::: Given data :::
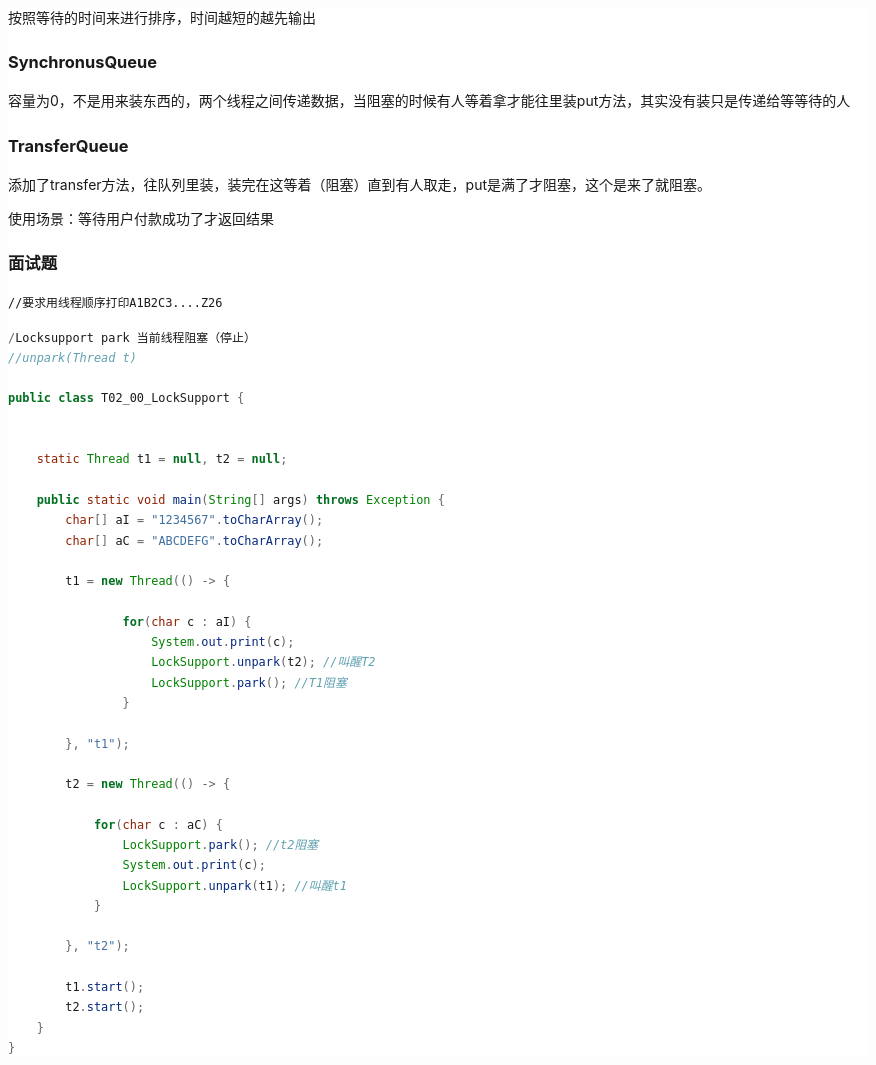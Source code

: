 按照等待的时间来进行排序，时间越短的越先输出

### SynchronusQueue

容量为0，不是用来装东西的，两个线程之间传递数据，当阻塞的时候有人等着拿才能往里装put方法，其实没有装只是传递给等等待的人  

### TransferQueue

添加了transfer方法，往队列里装，装完在这等着（阻塞）直到有人取走，put是满了才阻塞，这个是来了就阻塞。

使用场景：等待用户付款成功了才返回结果

### 面试题

```
//要求用线程顺序打印A1B2C3....Z26
```

```java
/Locksupport park 当前线程阻塞（停止）
//unpark(Thread t)

public class T02_00_LockSupport {


    static Thread t1 = null, t2 = null;

    public static void main(String[] args) throws Exception {
        char[] aI = "1234567".toCharArray();
        char[] aC = "ABCDEFG".toCharArray();

        t1 = new Thread(() -> {

                for(char c : aI) {
                    System.out.print(c);
                    LockSupport.unpark(t2); //叫醒T2
                    LockSupport.park(); //T1阻塞
                }

        }, "t1");

        t2 = new Thread(() -> {

            for(char c : aC) {
                LockSupport.park(); //t2阻塞
                System.out.print(c);
                LockSupport.unpark(t1); //叫醒t1
            }

        }, "t2");

        t1.start();
        t2.start();
    }
}
```

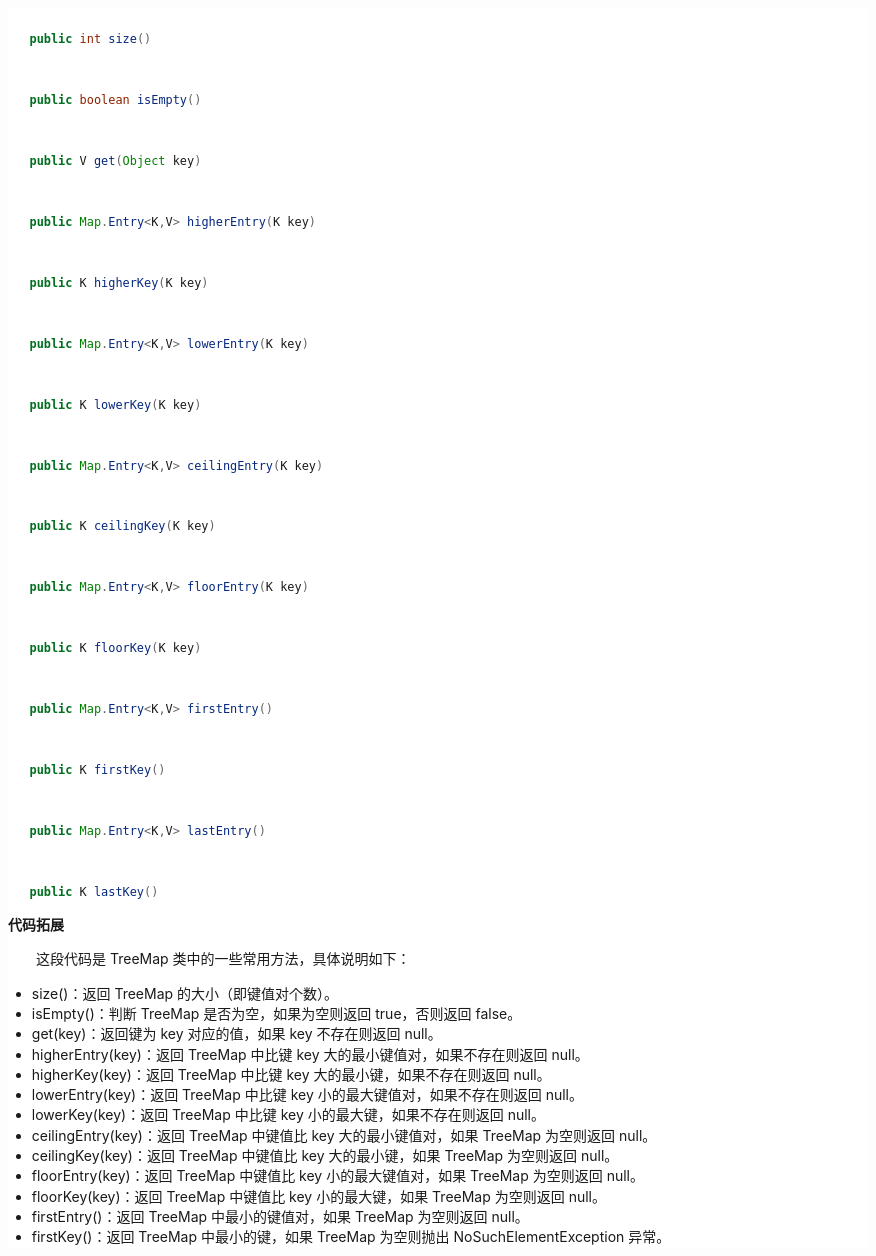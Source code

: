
```java
   
   public int size()

   
   public boolean isEmpty()

   
   public V get(Object key)
   
   
   public Map.Entry<K,V> higherEntry(K key)
   
   
   public K higherKey(K key)
   
   
   public Map.Entry<K,V> lowerEntry(K key)
   
   
   public K lowerKey(K key)
   
   
   public Map.Entry<K,V> ceilingEntry(K key)
   
   
   public K ceilingKey(K key)
   
   
   public Map.Entry<K,V> floorEntry(K key)
   
   
   public K floorKey(K key)
   
   
   public Map.Entry<K,V> firstEntry()
   
   
   public K firstKey()
   
   
   public Map.Entry<K,V> lastEntry()
   
   
   public K lastKey()

```

**代码拓展**

  这段代码是 TreeMap 类中的一些常用方法，具体说明如下：

*   size()：返回 TreeMap 的大小（即键值对个数）。
*   isEmpty()：判断 TreeMap 是否为空，如果为空则返回 true，否则返回 false。
*   get(key)：返回键为 key 对应的值，如果 key 不存在则返回 null。
*   higherEntry(key)：返回 TreeMap 中比键 key 大的最小键值对，如果不存在则返回 null。
*   higherKey(key)：返回 TreeMap 中比键 key 大的最小键，如果不存在则返回 null。
*   lowerEntry(key)：返回 TreeMap 中比键 key 小的最大键值对，如果不存在则返回 null。
*   lowerKey(key)：返回 TreeMap 中比键 key 小的最大键，如果不存在则返回 null。
*   ceilingEntry(key)：返回 TreeMap 中键值比 key 大的最小键值对，如果 TreeMap 为空则返回 null。
*   ceilingKey(key)：返回 TreeMap 中键值比 key 大的最小键，如果 TreeMap 为空则返回 null。
*   floorEntry(key)：返回 TreeMap 中键值比 key 小的最大键值对，如果 TreeMap 为空则返回 null。
*   floorKey(key)：返回 TreeMap 中键值比 key 小的最大键，如果 TreeMap 为空则返回 null。
*   firstEntry()：返回 TreeMap 中最小的键值对，如果 TreeMap 为空则返回 null。
*   firstKey()：返回 TreeMap 中最小的键，如果 TreeMap 为空则抛出 NoSuchElementException 异常。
:::
## [Task to complete]
Please say how many lines in the records above contain the word "firstEntry". Give the number alone.

## [Result for this exercise]
2